[Saved data entries]
§ §
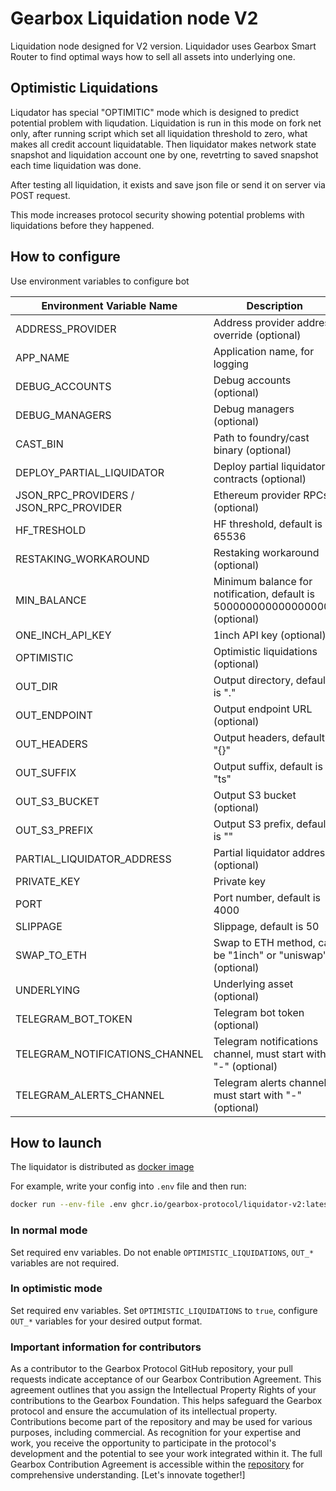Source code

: # Gearbox Liquidation node V2

Liquidation node designed for V2 version. Liquidador uses Gearbox Smart Router to find optimal ways how to sell all assets into underlying one.

## Optimistic Liquidations

Liqudator has special "OPTIMITIC" mode which is designed to predict potential problem with liqudation. Liquidation is run in this mode on fork net only, after running script which set all liquidation threshold to zero, what makes all credit account liquidatable. Then liquidator makes network state snapshot and liquidation account one by one, revetrting to saved snapshot each time liquidation was done.

After testing all liquidation, it exists and save json file or send it on server via POST request.

This mode increases protocol security showing potential problems with liquidations before they happened.

## How to configure

Use environment variables to configure bot

| Environment Variable Name              | Description                                                                 |
| -------------------------------------- | --------------------------------------------------------------------------- |
| ADDRESS_PROVIDER                       | Address provider address override (optional)                                |
| APP_NAME                               | Application name, for logging                                               |
| DEBUG_ACCOUNTS                         | Debug accounts (optional)                                                   |
| DEBUG_MANAGERS                         | Debug managers (optional)                                                   |
| CAST_BIN                               | Path to foundry/cast binary (optional)                                      |
| DEPLOY_PARTIAL_LIQUIDATOR              | Deploy partial liquidator contracts (optional)                              |
| JSON_RPC_PROVIDERS / JSON_RPC_PROVIDER | Ethereum provider RPCs (optional)                                           |
| HF_TRESHOLD                            | HF threshold, default is 65536                                              |
| RESTAKING_WORKAROUND                   | Restaking workaround (optional)                                             |
| MIN_BALANCE                            | Minimum balance for notification, default is 500000000000000000n (optional) |
| ONE_INCH_API_KEY                       | 1inch API key (optional)                                                    |
| OPTIMISTIC                             | Optimistic liquidations (optional)                                          |
| OUT_DIR                                | Output directory, default is "."                                            |
| OUT_ENDPOINT                           | Output endpoint URL (optional)                                              |
| OUT_HEADERS                            | Output headers, default is "{}"                                             |
| OUT_SUFFIX                             | Output suffix, default is "ts"                                              |
| OUT_S3_BUCKET                          | Output S3 bucket (optional)                                                 |
| OUT_S3_PREFIX                          | Output S3 prefix, default is ""                                             |
| PARTIAL_LIQUIDATOR_ADDRESS             | Partial liquidator address (optional)                                       |
| PRIVATE_KEY                            | Private key                                                                 |
| PORT                                   | Port number, default is 4000                                                |
| SLIPPAGE                               | Slippage, default is 50                                                     |
| SWAP_TO_ETH                            | Swap to ETH method, can be "1inch" or "uniswap" (optional)                  |
| UNDERLYING                             | Underlying asset (optional)                                                 |
| TELEGRAM_BOT_TOKEN                     | Telegram bot token (optional)                                               |
| TELEGRAM_NOTIFICATIONS_CHANNEL         | Telegram notifications channel, must start with "-" (optional)              |
| TELEGRAM_ALERTS_CHANNEL                | Telegram alerts channel, must start with "-" (optional)                     |

## How to launch

The liquidator is distributed as [docker image](https://github.com/Gearbox-protocol/liquidator-v2/pkgs/container/liquidator-v2)

For example, write your config into `.env` file and then run:

```bash
docker run --env-file .env ghcr.io/gearbox-protocol/liquidator-v2:latest
```

### In normal mode

Set required env variables. Do not enable `OPTIMISTIC_LIQUIDATIONS`, `OUT_*` variables are not required.

### In optimistic mode

Set required env variables. Set `OPTIMISTIC_LIQUIDATIONS` to `true`, configure `OUT_*` variables for your desired output format.

### Important information for contributors

As a contributor to the Gearbox Protocol GitHub repository, your pull requests indicate acceptance of our Gearbox Contribution Agreement. This agreement outlines that you assign the Intellectual Property Rights of your contributions to the Gearbox Foundation. This helps safeguard the Gearbox protocol and ensure the accumulation of its intellectual property. Contributions become part of the repository and may be used for various purposes, including commercial. As recognition for your expertise and work, you receive the opportunity to participate in the protocol's development and the potential to see your work integrated within it. The full Gearbox Contribution Agreement is accessible within the [repository](/ContributionAgreement) for comprehensive understanding. [Let's innovate together!]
§ §
* _Exercise instructions_: Copy the records above from the first line through the line containing "Debug accounts (optional)", both included, and leave out any pictures.

* _Result of this task_:
Source code

: # Gearbox Liquidation node V2

Liquidation node designed for V2 version. Liquidador uses Gearbox Smart Router to find optimal ways how to sell all assets into underlying one.

## Optimistic Liquidations

Liqudator has special "OPTIMITIC" mode which is designed to predict potential problem with liqudation. Liquidation is run in this mode on fork net only, after running script which set all liquidation threshold to zero, what makes all credit account liquidatable. Then liquidator makes network state snapshot and liquidation account one by one, revetrting to saved snapshot each time liquidation was done.

After testing all liquidation, it exists and save json file or send it on server via POST request.

This mode increases protocol security showing potential problems with liquidations before they happened.

## How to configure

Use environment variables to configure bot

| Environment Variable Name              | Description                                                                 |
| -------------------------------------- | --------------------------------------------------------------------------- |
| ADDRESS_PROVIDER                       | Address provider address override (optional)                                |
| APP_NAME                               | Application name, for logging                                               |
| DEBUG_ACCOUNTS                         | Debug accounts (optional)                                                   |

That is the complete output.